The truth was that Matt Taylor could not take credit for the latter trends any more than he could be blamed for the former. But he knew that whatever else happened, he had to have a strong economy. If he lost that, the dislocations accompanying the evolution through which the western world was now passing were going to get a lot worse. He could not allow that. He was not going to stand by and watch hordes of homeless and unemployed reappear on the American scene. No matter what it took.

“A blip,” Tony Peters said. “These things happen.”

Peters was chairman of the president’s Fiscal Policy Council. He was also an old ally, with good political instincts. Of the people who had come up with him from Baltimore to the White House, no one enjoyed a greater degree of Taylor’s confidence.

“Tony,” the president said, “it’s only a blip if there’s nothing to it. What happens if they really have a metal up there that won’t break down or wear out?”

“I agree,” said Samson. “We need to find out what the facts are here.”

Peters frowned. “As I understand it, Mr. President, it’s not a metal.”

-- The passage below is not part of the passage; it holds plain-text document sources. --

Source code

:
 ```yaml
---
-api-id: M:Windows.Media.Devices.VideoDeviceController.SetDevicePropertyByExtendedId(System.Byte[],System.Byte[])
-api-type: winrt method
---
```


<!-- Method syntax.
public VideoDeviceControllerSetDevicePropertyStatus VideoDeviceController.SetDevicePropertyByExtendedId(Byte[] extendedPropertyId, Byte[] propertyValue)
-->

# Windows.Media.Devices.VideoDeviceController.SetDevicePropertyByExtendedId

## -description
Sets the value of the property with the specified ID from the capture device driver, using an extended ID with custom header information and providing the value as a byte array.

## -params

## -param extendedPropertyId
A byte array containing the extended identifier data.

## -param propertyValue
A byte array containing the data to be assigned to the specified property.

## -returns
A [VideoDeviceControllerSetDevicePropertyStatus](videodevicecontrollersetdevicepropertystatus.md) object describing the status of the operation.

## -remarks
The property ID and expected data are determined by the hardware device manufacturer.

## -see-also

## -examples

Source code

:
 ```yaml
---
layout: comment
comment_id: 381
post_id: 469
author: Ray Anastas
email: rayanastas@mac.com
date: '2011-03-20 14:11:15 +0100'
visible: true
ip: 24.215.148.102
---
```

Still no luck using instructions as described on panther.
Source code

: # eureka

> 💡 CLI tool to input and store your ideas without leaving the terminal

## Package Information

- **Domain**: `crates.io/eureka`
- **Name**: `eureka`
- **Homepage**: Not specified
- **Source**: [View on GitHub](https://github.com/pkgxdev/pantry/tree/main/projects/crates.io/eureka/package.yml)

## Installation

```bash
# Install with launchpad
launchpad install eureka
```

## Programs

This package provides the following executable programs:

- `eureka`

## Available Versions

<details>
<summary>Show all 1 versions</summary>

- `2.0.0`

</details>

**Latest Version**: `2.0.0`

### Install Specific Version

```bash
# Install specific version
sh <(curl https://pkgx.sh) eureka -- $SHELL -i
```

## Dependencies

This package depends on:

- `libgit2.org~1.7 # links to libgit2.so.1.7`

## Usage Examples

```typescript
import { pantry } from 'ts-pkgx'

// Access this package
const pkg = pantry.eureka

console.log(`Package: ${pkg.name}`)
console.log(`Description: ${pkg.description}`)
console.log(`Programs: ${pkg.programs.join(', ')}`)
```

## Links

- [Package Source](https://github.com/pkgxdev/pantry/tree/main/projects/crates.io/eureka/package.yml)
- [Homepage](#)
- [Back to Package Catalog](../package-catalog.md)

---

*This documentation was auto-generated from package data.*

“Whatever.” Taylor pushed back in his chair and folded his arms. “They can make sails out of it. And they can make buildings. The issue is, what happens to the manufacturing industries if they suddenly get materials to work with that don’t break down periodically?” He shook his head. “Suppose people buy only one or two cars over a lifetime. What does that mean to GM?” He took off his glasses and flung them on the desk. “My God,” he said, “I don’t believe I’m saying this. All these years we’ve been looking for a way to beat the Japanese at this game. Now we have it, and it would be a catastrophe.”